The dark-haired boy’s creased face broke into a smile for the first time. “I would actually, yeah,” he replied, and Draco nodded imperiously, as though he had never expected any different. 

There wasn’t much room in the shop: Draco found himself feeling claustrophobic with only him and the other first-year standing on the pungent floor. Every inch of wallspace was covered in cages which held all sorts of squawking, cawing, hissing, or purring creatures. There was so much to take in that for a moment Draco was ready to simply walk out, before remembering he had to make a good impression on the one student he had met so far. A powerful impression, his father had said, so Draco drew himself up and straightened his back. 

Mother had insisted on no toads, not that Draco would have wanted one anyway. The squat, disgruntled, malevolent little things always made him leery, as though they were just waiting for the right moment to leap out and curse him. 

He would have preferred a Crup, affectionate and adorable as they were, but they were not allowed in the Hogwarts dormitories. Draco felt the preference of rats over Crups sorely reflected truly piteous Hogwarts management, and hoped to Merlin none of his dormmates would purchase one. Strike him down with the Killing Curse before he ever called some hideous vermin like a rat his pet, no matter what his Hogwarts letter said was “acceptable”. Whichever boy stupid enough to do so might find his companion conspicuously absent before the year’s end. 

To his appropriately awed companion, Draco pointed out a goldfish who began changing colors and expanding rapidly whenever one made eye contact. In return, the dark-haired boy pointed out a brown and white rabbit, guarding a nest of brightly colored eggs with a stubborn gleam in its wide red eyes and a snarl which revealed pointed fangs. The two of them wandered down the walls of cages before finding themselves separated, Draco in the feline corner and his companion on the other side, by the section of wall covered in tanks. 
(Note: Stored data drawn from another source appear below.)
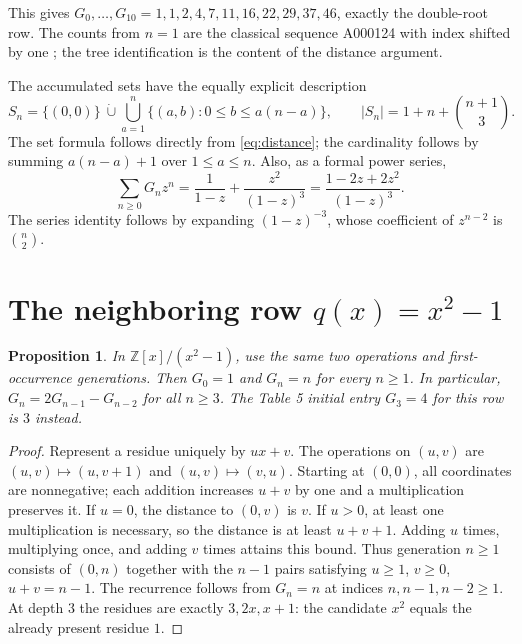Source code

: \documentclass[11pt]{article}
\newtheorem{proposition}[theorem]{Proposition}
\newcommand{\ZZ}{\mathbb Z}
\begin{document}
This gives $G_0,\ldots,G_{10}=1,1,2,4,7,11,16,22,29,37,46$, exactly
the double-root row. The counts from $n=1$ are the classical sequence
A000124 with index shifted by one \cite{oeis}; the tree identification
is the content of the distance argument.

The accumulated sets have the equally explicit description
\[
 S_n=\{(0,0)\}\ \dot\cup\!
 \bigcup_{a=1}^n\{(a,b):0\leq b\leq a(n-a)\},\qquad
 |S_n|=1+n+\binom{n+1}{3}.
\]
The set formula follows directly from \eqref{eq:distance}; the cardinality
follows by summing $a(n-a)+1$ over $1\leq a\leq n$.
Also, as a formal power series,
\[
 \sum_{n\geq0}G_nz^n
 =\frac1{1-z}+\frac{z^2}{(1-z)^3}
 =\frac{1-2z+2z^2}{(1-z)^3}.
\]
The series identity follows by expanding $(1-z)^{-3}$, whose coefficient
of $z^{n-2}$ is $\binom n2$.

\section{The neighboring row \texorpdfstring{$q(x)=x^2-1$}{q(x)=x2-1}}
\begin{proposition}\label{prop:sibling}
In $\ZZ[x]/(x^2-1)$, use the same two operations and first-occurrence
generations. Then $G_0=1$ and $G_n=n$ for every $n\geq1$.
In particular, $G_n=2G_{n-1}-G_{n-2}$ for all $n\geq3$.
The Table 5 initial entry $G_3=4$ for this row is $3$ instead.
\end{proposition}
\begin{proof}
Represent a residue uniquely by $ux+v$. The operations on $(u,v)$ are
$(u,v)\mapsto(u,v+1)$ and $(u,v)\mapsto(v,u)$.
Starting at $(0,0)$, all coordinates are nonnegative; each addition
increases $u+v$ by one and a multiplication preserves it.
If $u=0$, the distance to $(0,v)$ is $v$. If $u>0$, at least one
multiplication is necessary, so the distance is at least $u+v+1$.
Adding $u$ times, multiplying once, and adding $v$ times attains this
bound. Thus generation $n\geq1$ consists of $(0,n)$ together with
the $n-1$ pairs satisfying $u\geq1$, $v\geq0$, $u+v=n-1$.
The recurrence follows from $G_n=n$ at indices $n,n-1,n-2\geq1$.
At depth $3$ the residues are exactly $3,2x,x+1$: the candidate $x^2$
equals the already present residue $1$.
\end{proof}
\end{document}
A small black cat with bright blue eyes entranced Draco. She was in a cage towards the bottom corner, so dark that she would have completely blended in with the shadows save for her luminous gaze. Her tail was longer than average, and she made no noise as she peered out from within the din around her. 

Draco would have gone right then and there to the teenage witch at the counter and purchased that cat, but she was locked in what looked to be a very serious conversation with a man about his poisonous snails. Instead, Draco padded over to his companion, who crouched transfixed before a jewel-colored snake with what looked like a closed third eye on its forehead. 

“That one’s really pretty,” gushed Draco. “I like snakes. I like them almost as much as I like dragons.”  

The other boy smiled as the snake before him wiggled and tasted the air as it rose up. “She says thanks.” 

Draco gasped, looking wildly from the snake to the boy. “You can understand her?” 

“You can’t?” he asked, blinking at him and cocking his head. “Is it only some wizards?” 

“You must be having me on,” Draco said, dumbfounded. If this boy was a pureblood, and a Parselmouth, surely he would have met him before. Draco didn’t even know Mudbloods could speak Parseltongue, Father had always said it was an honor reserved for the darkest witches and wizards of the purest bloodlines, and the only reason Draco couldn’t do it yet was that his magic was too young and feeble. 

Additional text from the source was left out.